# EXERCISE DESCRIPTION:
Quote all of the data below exactly, please.

# MATERIALS PROVIDED:
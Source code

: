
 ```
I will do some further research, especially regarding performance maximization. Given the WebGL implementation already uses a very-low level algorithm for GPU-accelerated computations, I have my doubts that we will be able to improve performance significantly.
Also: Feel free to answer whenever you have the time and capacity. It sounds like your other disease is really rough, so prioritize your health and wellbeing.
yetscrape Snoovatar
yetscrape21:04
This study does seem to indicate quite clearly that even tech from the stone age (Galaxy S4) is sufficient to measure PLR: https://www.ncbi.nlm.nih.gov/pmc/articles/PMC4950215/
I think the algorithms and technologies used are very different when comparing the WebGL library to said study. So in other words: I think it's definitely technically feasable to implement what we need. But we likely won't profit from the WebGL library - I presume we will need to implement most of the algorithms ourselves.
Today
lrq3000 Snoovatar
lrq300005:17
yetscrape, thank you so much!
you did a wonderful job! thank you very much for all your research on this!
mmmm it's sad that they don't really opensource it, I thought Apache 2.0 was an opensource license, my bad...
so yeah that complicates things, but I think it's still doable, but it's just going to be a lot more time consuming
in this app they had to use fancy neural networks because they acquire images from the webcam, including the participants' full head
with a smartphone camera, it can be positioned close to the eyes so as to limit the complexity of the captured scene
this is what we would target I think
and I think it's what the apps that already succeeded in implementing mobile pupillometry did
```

# REPLY TO THE TASK:
Source code

:
 ```
I will do some further research, especially regarding performance maximization. Given the WebGL implementation already uses a very-low level algorithm for GPU-accelerated computations, I have my doubts that we will be able to improve performance significantly.
Also: Feel free to answer whenever you have the time and capacity. It sounds like your other disease is really rough, so prioritize your health and wellbeing.
yetscrape Snoovatar
yetscrape21:04
This study does seem to indicate quite clearly that even tech from the stone age (Galaxy S4) is sufficient to measure PLR: https://www.ncbi.nlm.nih.gov/pmc/articles/PMC4950215/
I think the algorithms and technologies used are very different when comparing the WebGL library to said study. So in other words: I think it's definitely technically feasable to implement what we need. But we likely won't profit from the WebGL library - I presume we will need to implement most of the algorithms ourselves.
Today
lrq3000 Snoovatar
lrq300005:17
yetscrape, thank you so much!
you did a wonderful job! thank you very much for all your research on this!
mmmm it's sad that they don't really opensource it, I thought Apache 2.0 was an opensource license, my bad...
so yeah that complicates things, but I think it's still doable, but it's just going to be a lot more time consuming
in this app they had to use fancy neural networks because they acquire images from the webcam, including the participants' full head
with a smartphone camera, it can be positioned close to the eyes so as to limit the complexity of the captured scene
this is what we would target I think
and I think it's what the apps that already succeeded in implementing mobile pupillometry did
```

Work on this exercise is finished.